Cal, a thirty-something black nurse, is Danny’s husband, and is out on a mysterious errand for the first half of the play for a reason Sobler effectively implies without ever having the characters directly state it, and it’s one that’s quite realistic given the dire circumstances and the unenviable decisions that they force.

Though Max is at least astute enough to avoid mentioning it, this fact of Cal’s ethnicity and his unspoken prejudices is one adding to the substantial tension between he and Danny, who is also aware he looks down on her for the lifestyle and profession she has chosen. Hanging over the two is also resentment over her mother’s death, which is effectively referenced early on and then informs a bombshell moment an hour later. 

But though these details probably make this play sound like a downer, I’d like to emphasize again just how many times I found myself laughing during the proceedings, thanks in no small part to a cast of six incredible actors, including Avi Hoffman as the crotchety Max, Paolo Pineda as the high-strung Billy, and Lynette Adames as the sarcastic Jazz. But the show’s crowning moment of hilarity probably belongs to Patti Gardner, when Sheila attempts to center the group with an esoteric prayer directed to various pagan figures. 

While Danny and Cal are the more “straight man” characters to the others’ extremity, Aubrey Elson is a perfect fit as Danny, helping make her a relatable central figure, and Jovon Jacobs again completely transforms his energy to inhabit the mild-mannered Cal. The two also effectively convey their character’s strong relationship—with help from excellent intimacy choreography by Nicole Perry—as they share a charged and believable moment of passion amidst disaster.

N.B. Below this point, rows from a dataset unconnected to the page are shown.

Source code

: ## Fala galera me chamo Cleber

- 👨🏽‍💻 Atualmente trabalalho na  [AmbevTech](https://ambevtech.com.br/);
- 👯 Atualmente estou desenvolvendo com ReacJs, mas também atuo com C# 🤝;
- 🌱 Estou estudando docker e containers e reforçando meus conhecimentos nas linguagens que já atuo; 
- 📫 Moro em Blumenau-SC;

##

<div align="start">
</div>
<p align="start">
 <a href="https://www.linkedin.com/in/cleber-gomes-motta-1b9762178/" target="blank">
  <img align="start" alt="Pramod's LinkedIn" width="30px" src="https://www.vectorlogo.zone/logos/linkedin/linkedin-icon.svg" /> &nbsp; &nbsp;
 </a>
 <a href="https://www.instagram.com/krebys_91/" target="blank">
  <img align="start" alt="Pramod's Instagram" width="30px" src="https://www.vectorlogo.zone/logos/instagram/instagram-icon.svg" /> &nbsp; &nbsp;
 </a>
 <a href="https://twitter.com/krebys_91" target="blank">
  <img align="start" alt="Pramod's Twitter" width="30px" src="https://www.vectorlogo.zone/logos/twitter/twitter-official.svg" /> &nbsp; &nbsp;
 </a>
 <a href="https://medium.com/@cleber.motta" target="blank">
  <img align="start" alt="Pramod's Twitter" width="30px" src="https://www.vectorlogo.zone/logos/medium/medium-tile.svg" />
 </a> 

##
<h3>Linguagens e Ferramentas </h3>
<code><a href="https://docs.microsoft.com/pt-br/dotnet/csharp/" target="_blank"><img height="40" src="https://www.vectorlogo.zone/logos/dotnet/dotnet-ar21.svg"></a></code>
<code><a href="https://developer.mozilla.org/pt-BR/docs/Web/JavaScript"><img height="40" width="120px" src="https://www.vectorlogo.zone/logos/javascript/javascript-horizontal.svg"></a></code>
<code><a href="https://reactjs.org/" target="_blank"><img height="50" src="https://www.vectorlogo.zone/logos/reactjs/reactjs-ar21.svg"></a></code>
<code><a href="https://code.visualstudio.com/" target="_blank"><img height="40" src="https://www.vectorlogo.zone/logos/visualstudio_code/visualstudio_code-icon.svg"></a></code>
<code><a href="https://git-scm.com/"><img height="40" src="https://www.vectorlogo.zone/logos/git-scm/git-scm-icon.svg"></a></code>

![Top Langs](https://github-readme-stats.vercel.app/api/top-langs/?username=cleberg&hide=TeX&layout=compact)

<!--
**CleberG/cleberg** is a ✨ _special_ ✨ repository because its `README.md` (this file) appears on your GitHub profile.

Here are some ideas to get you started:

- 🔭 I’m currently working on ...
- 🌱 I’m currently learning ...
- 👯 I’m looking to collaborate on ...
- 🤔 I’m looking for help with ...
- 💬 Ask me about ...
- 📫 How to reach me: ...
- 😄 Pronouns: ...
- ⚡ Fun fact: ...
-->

Avi Hoffman, Aubrey Elson, Paolo Pineda, Lynette Adames, Patti Gardner

I haven’t even begun to get at the nuance of all the intricate humor and insightful commentary of this play, but since I’ve already spent a few hundred words rambling, I’ll close by mentioning one of the moments I found most resonant—which was Sheila’s attempt to blame Netflix, of all things, for the apocalypse at hand. 

Yes, it sounds at first like a non-sequitur, but she then pins it as partially responsible for the lack of a sense of community that comes with everyone watching the same TV program at the same time rather than to each their own. Since community-or-lack-thereof—and the significance of theatre as a medium that thrives on physical togetherness and shared experience—has been one of my defining obsessions for a while now, I can see the logic of this idea. So, while it’s still probably a bit hyperbolic of me to suggest that your attendance at Last Night In Inwood might prevent the next apocalypse, I’d still encourage you to go check it out before this February 12!